Saeb Erekat, the chief negotiator for the Palestine Liberation Organization, blasted Mr. Trump for trying to “delegitimize” the United Nations “and the role of international law to peacefully solve conflicts.” Mr. Netanyahu, he added, “believes that the powerful and the occupier can dictate their occupation and annexation and hold the occupied population hostage.”

A new housing project in the West Bank settlement of Naale. Experts say there are significant legal differences between the West Bank and the Golan Heights.CreditAriel Schalit/Associated Press
A new housing project in the West Bank settlement of Naale. Experts say there are significant legal differences between the West Bank and the Golan Heights.CreditAriel Schalit/Associated Press

Analysts cautioned that Mr. Netanyahu could to be trying to exaggerate the effect of Mr. Trump’s move for political reasons.

“This is him spinning the proclamation into more than it is,” said Ofer Zalzberg of the International Crisis Group. “If Israel annexed Gush Etzion, would Trump let it lie? He could decide that the Golan was desirable, but the West Bank is not. He did not commit to recognizing all Israeli annexation. Trump never said he was going to be consistent.”

Even legal experts who are sympathetic to Israeli claims in the West Bank and East Jerusalem stressed the differences between those territories and the Golan.

“It can’t serve as a precedent,” said Alan Baker, a retired Israeli diplomat and former legal adviser to the Israeli Foreign Ministry who lives in a West Bank settlement. “Every situation has its own specific aspects.”
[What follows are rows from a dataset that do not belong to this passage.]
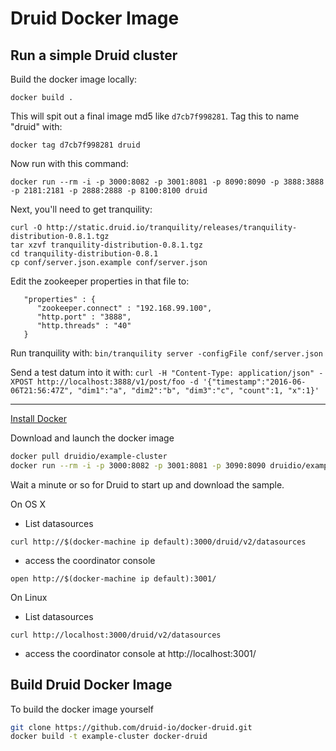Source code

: # Druid Docker Image

## Run a simple Druid cluster

Build the docker image locally:

```
docker build .
```

This will spit out a final image md5 like `d7cb7f998281`. Tag this to
name "druid" with:

```docker tag d7cb7f998281 druid```

Now run with this command:

```docker run --rm -i -p 3000:8082 -p 3001:8081 -p 8090:8090 -p 3888:3888 -p 2181:2181 -p 2888:2888 -p 8100:8100 druid```

Next, you'll need to get  tranquility:
```
curl -O http://static.druid.io/tranquility/releases/tranquility-distribution-0.8.1.tgz
tar xzvf tranquility-distribution-0.8.1.tgz
cd tranquility-distribution-0.8.1
cp conf/server.json.example conf/server.json
```

Edit the zookeeper properties in that file to:

```
   "properties" : {
      "zookeeper.connect" : "192.168.99.100",
      "http.port" : "3888",
      "http.threads" : "40"
   }
   ```

Run tranquility with:
```bin/tranquility server -configFile conf/server.json ```

Send a test datum into it with: `curl -H "Content-Type: application/json" -XPOST http://localhost:3888/v1/post/foo -d '{"timestamp":"2016-06-06T21:56:47Z", "dim1":"a", "dim2":"b", "dim3":"c", "count":1, "x":1}'`



-------------------------------------

[Install Docker](docker-install.md)

Download and launch the docker image

```sh
docker pull druidio/example-cluster
docker run --rm -i -p 3000:8082 -p 3001:8081 -p 3090:8090 druidio/example-cluster
```

Wait a minute or so for Druid to start up and download the sample.

On OS X

- List datasources

```
curl http://$(docker-machine ip default):3000/druid/v2/datasources
```

- access the coordinator console

```
open http://$(docker-machine ip default):3001/
```

On Linux

- List datasources

```
curl http://localhost:3000/druid/v2/datasources
```

- access the coordinator console at http://localhost:3001/

## Build Druid Docker Image

To build the docker image yourself

```sh
git clone https://github.com/druid-io/docker-druid.git
docker build -t example-cluster docker-druid
```
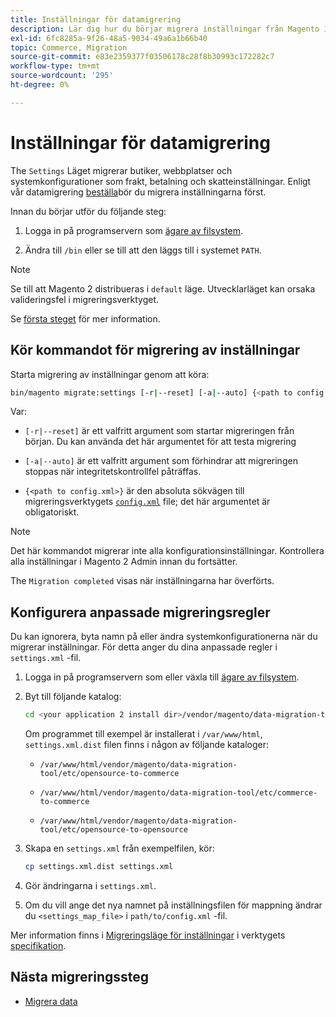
 ```yaml
---
title: Inställningar för datamigrering
description: Lär dig hur du börjar migrera inställningar från Magento 1 till Magento 2 med [!DNL Data Migration Tool].
exl-id: 6fc8285a-9f26-48a5-9034-49a6a1b66b40
topic: Commerce, Migration
source-git-commit: e83e2359377f03506178c28f8b30993c172282c7
workflow-type: tm+mt
source-wordcount: '295'
ht-degree: 0%

---
```


# Inställningar för datamigrering

The `Settings` Läget migrerar butiker, webbplatser och systemkonfigurationer som frakt, betalning och skatteinställningar. Enligt vår datamigrering [beställa](overview.md#migration-order)bör du migrera inställningarna först.

Innan du börjar utför du följande steg:

1. Logga in på programservern som [ägare av filsystem](../../../installation/prerequisites/file-system/overview.md).

1. Ändra till `/bin` eller se till att den läggs till i systemet `PATH`.

>[!NOTE]
>
>Se till att Magento 2 distribueras i `default` läge. Utvecklarläget kan orsaka valideringsfel i migreringsverktyget.


Se [första steget](overview.md#first-steps) för mer information.

## Kör kommandot för migrering av inställningar

Starta migrering av inställningar genom att köra:

```bash
bin/magento migrate:settings [-r|--reset] [-a|--auto] {<path to config.xml>}
```

Var:

* `[-r|--reset]` är ett valfritt argument som startar migreringen från början. Du kan använda det här argumentet för att testa migrering

* `[-a|--auto]` är ett valfritt argument som förhindrar att migreringen stoppas när integritetskontrollfel påträffas.

* `{<path to config.xml>}` är den absoluta sökvägen till migreringsverktygets [`config.xml`](../configure.md#configure-migration-in-vendor-folder) file; det här argumentet är obligatoriskt.

>[!NOTE]
>
>Det här kommandot migrerar inte alla konfigurationsinställningar. Kontrollera alla inställningar i Magento 2 Admin innan du fortsätter.


The `Migration completed` visas när inställningarna har överförts.

## Konfigurera anpassade migreringsregler

Du kan ignorera, byta namn på eller ändra systemkonfigurationerna när du migrerar inställningar. För detta anger du dina anpassade regler i `settings.xml` -fil.

1. Logga in på programservern som eller växla till [ägare av filsystem](../../../installation/prerequisites/file-system/overview.md).

1. Byt till följande katalog:

   ```bash
   cd <your application 2 install dir>/vendor/magento/data-migration-tool/etc/<edition-to-edition>
   ```

   Om programmet till exempel är installerat i `/var/www/html`, `settings.xml.dist` filen finns i någon av följande kataloger:

   * `/var/www/html/vendor/magento/data-migration-tool/etc/opensource-to-commerce`

   * `/var/www/html/vendor/magento/data-migration-tool/etc/commerce-to-commerce`

   * `/var/www/html/vendor/magento/data-migration-tool/etc/opensource-to-opensource`

1. Skapa en `settings.xml` från exempelfilen, kör:

   ```bash
   cp settings.xml.dist settings.xml
   ```

1. Gör ändringarna i `settings.xml`.

1. Om du vill ange det nya namnet på inställningsfilen för mappning ändrar du `<settings_map_file>` i `path/to/config.xml` -fil.

Mer information finns i [Migreringsläge för inställningar](../technical-specification.md#settings-migration-mode) i verktygets [specifikation](../technical-specification.md).

## Nästa migreringssteg

* [Migrera data](data.md)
Mr. Baker, co-author of a 2012 government report that argued that the West Bank was not occupied and that the Israeli settlements there are legal, said one of the main differences between it and the Golan was that under the Oslo Accords of the 1990s, both the Israelis and Palestinians committed to determining the future status of the West Bank through negotiations.

“According to international law,” he said, “you can’t acquire territory, annex or take sovereignty as an act of war, only as part of a negotiation and with the agreement of the former sovereign. That’s the normal practice.”

But he added that “if a state is exercising the right of self-defense against an aggressor, then the defending state is permitted to remain as long as the threat exists and as long as the other state presents a danger.”

Since 1948, Mr. Baker said, Syria has threatened Israel. Today it is also unstable and has used chemical warfare against its citizens, and its president has been accused of committing war crimes. Syria has consistently refused to recognize Israel, or a common border with Israel.

Prof. Eugene Kontorovich, the director of international law at the conservative Kohelet Policy Forum in Jerusalem, also said that Israel did not need to claim “defensive conquest” in the West Bank and Jerusalem because they were not legally recognized as Jordanian territory by most countries before 1967. While Israel may consider giving some away for diplomatic reasons, he said, there is no other sovereign claimant.

But from a diplomatic rather than a legal perspective, he added, “It certainly shows that the earth is moving from under the Palestinians. The American administration will not necessarily sit around holding onto a frozen old status quo forever. If the Palestinians do not accept a peace plan soon, the U.S. is ready to move on.”